About this exercise:
Below is a listing; restate from it, character for character, the lines beginning at the line holding "3. 刷新只有在访问 Token 过期后才能成功" and ending at the line holding "Shaping Character, Inspiring Learning", both included.

____

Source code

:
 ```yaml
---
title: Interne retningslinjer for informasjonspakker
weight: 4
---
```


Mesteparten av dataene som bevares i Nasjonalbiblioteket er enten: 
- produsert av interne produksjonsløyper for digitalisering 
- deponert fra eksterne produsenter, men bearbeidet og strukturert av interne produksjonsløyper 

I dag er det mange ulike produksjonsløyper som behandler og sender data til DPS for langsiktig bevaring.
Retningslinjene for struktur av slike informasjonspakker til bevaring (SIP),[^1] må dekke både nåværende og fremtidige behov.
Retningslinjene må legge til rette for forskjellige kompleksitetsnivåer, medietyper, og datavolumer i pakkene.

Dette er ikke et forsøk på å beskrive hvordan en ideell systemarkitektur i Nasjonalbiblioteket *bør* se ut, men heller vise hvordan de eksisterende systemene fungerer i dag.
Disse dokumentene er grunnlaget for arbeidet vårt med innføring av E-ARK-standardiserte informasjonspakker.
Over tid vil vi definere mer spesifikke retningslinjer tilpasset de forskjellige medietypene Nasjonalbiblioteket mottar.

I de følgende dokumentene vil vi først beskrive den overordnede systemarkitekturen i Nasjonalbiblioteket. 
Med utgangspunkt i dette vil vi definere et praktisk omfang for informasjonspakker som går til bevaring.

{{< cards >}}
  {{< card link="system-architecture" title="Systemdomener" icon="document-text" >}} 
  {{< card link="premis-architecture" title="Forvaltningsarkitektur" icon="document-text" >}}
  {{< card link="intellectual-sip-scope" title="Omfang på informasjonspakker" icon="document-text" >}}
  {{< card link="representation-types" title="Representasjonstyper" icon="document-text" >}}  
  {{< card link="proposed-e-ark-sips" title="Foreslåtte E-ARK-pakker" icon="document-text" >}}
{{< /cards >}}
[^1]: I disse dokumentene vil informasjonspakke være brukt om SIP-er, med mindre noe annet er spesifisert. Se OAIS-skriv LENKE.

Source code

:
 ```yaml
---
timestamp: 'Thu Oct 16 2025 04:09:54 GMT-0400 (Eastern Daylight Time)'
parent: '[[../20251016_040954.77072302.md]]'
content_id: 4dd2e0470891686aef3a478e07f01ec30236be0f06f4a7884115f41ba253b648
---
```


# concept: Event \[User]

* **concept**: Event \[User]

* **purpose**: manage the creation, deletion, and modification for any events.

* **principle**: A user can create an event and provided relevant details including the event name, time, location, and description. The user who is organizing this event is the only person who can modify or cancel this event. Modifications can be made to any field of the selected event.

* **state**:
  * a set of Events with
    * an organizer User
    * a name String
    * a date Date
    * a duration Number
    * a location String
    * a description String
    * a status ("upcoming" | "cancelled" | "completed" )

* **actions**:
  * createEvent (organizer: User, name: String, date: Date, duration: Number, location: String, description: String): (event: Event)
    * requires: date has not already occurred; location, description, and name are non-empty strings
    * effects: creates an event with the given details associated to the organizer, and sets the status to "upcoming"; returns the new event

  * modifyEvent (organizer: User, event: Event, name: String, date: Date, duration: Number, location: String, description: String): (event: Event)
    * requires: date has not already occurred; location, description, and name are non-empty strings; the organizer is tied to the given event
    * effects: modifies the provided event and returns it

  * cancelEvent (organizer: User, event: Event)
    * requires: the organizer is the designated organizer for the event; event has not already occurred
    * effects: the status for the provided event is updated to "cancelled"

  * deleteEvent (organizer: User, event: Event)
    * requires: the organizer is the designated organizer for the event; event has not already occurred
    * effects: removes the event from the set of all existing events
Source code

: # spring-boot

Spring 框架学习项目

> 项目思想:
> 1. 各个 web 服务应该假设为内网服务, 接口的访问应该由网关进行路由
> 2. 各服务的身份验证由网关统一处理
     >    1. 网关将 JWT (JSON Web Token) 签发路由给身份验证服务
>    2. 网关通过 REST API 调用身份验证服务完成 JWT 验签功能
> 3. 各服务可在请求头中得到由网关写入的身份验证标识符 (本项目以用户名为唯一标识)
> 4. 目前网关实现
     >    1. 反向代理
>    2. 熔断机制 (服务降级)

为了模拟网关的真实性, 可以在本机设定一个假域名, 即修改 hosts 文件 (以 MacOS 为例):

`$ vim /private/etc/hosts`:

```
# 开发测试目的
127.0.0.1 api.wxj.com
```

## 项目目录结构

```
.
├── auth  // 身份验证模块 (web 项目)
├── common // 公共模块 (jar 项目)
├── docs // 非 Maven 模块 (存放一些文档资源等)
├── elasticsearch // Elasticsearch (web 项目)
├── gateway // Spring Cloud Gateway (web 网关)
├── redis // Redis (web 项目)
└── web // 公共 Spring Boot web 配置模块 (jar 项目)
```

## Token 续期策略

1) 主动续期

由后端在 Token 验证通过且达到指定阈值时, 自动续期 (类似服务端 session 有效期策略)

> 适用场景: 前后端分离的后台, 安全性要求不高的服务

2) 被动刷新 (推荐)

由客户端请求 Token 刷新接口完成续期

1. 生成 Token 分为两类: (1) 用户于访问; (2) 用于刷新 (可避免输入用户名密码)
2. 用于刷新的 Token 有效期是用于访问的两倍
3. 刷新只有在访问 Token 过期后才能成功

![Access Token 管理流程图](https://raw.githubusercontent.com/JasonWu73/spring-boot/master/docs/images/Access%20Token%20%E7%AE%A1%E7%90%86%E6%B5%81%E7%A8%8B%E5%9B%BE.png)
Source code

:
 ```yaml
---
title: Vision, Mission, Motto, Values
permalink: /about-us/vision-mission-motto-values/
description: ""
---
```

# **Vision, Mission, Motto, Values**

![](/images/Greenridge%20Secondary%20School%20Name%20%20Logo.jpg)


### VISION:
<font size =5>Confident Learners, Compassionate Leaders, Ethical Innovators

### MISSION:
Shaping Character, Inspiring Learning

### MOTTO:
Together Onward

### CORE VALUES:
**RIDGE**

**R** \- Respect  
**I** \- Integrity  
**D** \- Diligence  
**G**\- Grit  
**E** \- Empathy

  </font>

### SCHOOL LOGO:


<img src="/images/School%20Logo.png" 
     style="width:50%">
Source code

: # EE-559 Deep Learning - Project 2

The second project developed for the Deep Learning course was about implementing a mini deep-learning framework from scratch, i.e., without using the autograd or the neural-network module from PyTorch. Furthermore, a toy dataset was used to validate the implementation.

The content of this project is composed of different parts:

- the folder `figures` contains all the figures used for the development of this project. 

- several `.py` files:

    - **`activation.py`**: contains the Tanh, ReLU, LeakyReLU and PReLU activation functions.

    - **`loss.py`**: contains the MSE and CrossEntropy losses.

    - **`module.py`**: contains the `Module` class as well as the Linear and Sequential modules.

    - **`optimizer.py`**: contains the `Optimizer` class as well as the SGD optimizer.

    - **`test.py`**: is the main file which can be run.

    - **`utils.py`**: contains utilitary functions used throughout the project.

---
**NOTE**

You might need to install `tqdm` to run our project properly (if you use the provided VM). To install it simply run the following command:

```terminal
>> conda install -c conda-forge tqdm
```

____

Answer for this exercise:
3. 刷新只有在访问 Token 过期后才能成功

![Access Token 管理流程图](https://raw.githubusercontent.com/JasonWu73/spring-boot/master/docs/images/Access%20Token%20%E7%AE%A1%E7%90%86%E6%B5%81%E7%A8%8B%E5%9B%BE.png)
Source code

:
 ```yaml
---
title: Vision, Mission, Motto, Values
permalink: /about-us/vision-mission-motto-values/
description: ""
---
```

# **Vision, Mission, Motto, Values**

![](/images/Greenridge%20Secondary%20School%20Name%20%20Logo.jpg)


### VISION:
<font size =5>Confident Learners, Compassionate Leaders, Ethical Innovators

### MISSION:
Shaping Character, Inspiring Learning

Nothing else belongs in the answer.